• _Task prompt_
Wherever the word "neighbours" occurs in the listing, copy the whole line.

-------

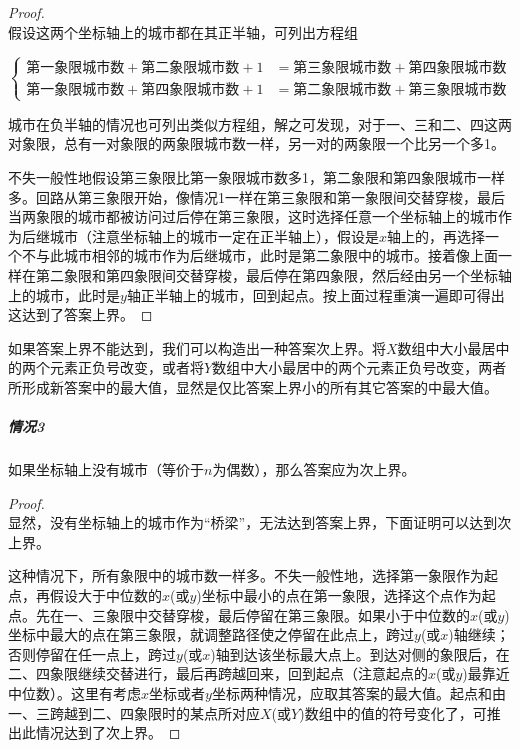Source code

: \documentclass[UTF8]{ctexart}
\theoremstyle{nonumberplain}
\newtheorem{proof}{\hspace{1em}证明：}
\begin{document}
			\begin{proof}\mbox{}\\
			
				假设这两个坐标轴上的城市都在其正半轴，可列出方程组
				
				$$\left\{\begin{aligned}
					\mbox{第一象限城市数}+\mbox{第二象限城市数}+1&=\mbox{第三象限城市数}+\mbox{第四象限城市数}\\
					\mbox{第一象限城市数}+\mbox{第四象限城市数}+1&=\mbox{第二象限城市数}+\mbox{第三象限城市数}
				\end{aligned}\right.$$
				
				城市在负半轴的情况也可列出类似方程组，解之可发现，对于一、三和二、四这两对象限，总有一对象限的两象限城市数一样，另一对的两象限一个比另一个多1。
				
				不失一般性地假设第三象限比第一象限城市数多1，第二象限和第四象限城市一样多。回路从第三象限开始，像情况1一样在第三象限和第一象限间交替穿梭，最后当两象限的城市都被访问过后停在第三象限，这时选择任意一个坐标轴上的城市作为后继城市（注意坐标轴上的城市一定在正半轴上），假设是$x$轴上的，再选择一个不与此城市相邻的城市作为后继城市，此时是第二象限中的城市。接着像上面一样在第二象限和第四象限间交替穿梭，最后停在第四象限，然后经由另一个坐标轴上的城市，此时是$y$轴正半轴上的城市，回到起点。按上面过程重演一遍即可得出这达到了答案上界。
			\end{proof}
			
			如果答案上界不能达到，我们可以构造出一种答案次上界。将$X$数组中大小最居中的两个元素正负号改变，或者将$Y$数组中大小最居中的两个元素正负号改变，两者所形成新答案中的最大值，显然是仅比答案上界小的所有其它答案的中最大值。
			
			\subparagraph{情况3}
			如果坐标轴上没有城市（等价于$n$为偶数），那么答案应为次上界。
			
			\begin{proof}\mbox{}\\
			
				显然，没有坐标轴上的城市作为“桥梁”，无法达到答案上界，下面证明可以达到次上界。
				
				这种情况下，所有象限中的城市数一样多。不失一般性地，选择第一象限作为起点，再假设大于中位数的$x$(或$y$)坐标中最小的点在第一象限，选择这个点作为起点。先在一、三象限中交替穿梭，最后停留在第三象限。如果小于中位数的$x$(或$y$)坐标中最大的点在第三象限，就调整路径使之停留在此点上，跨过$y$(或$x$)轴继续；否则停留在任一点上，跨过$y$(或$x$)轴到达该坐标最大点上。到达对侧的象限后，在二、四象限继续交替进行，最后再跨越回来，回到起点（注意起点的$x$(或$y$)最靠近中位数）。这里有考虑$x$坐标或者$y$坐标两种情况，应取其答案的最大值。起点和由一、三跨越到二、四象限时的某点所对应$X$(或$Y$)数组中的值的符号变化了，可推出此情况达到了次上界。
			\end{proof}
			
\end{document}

-------

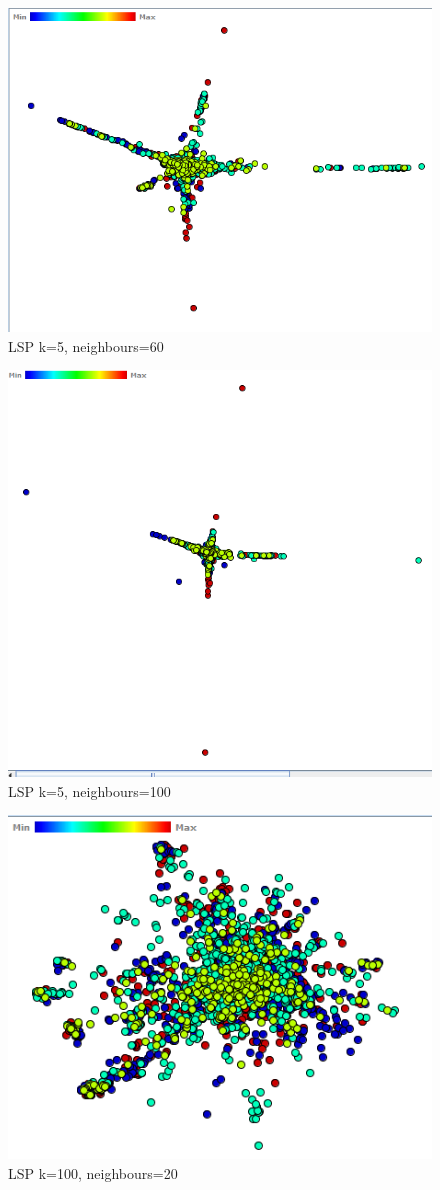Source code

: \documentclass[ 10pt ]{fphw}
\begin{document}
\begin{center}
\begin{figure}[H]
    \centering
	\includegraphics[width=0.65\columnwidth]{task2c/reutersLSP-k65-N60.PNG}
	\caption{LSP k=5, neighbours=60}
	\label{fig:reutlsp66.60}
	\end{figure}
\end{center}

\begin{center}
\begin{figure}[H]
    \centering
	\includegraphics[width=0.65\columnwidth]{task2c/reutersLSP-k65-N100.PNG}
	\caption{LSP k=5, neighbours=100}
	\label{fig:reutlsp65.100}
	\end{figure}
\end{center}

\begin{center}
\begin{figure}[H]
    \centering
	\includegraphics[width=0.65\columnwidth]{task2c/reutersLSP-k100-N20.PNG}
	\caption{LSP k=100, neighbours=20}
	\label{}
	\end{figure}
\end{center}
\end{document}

-------

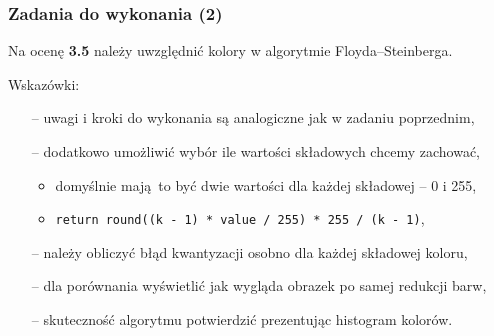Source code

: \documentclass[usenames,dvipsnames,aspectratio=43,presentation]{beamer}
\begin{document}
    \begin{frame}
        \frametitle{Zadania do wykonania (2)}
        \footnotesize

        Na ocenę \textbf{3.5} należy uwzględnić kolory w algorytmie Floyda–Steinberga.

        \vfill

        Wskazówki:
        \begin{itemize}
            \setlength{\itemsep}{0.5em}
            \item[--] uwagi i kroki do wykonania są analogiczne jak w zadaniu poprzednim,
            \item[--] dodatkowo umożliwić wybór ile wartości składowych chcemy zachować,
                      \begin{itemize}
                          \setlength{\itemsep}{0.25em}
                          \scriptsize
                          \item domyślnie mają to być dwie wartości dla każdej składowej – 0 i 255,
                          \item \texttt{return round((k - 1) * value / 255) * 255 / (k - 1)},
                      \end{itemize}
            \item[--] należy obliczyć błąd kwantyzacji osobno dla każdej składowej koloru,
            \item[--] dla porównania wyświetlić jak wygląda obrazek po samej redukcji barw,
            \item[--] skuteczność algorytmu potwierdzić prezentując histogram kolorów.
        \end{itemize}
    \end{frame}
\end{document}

-------

• _Final answer_
	\caption{LSP k=5, neighbours=60}
	\caption{LSP k=5, neighbours=100}
	\caption{LSP k=100, neighbours=20}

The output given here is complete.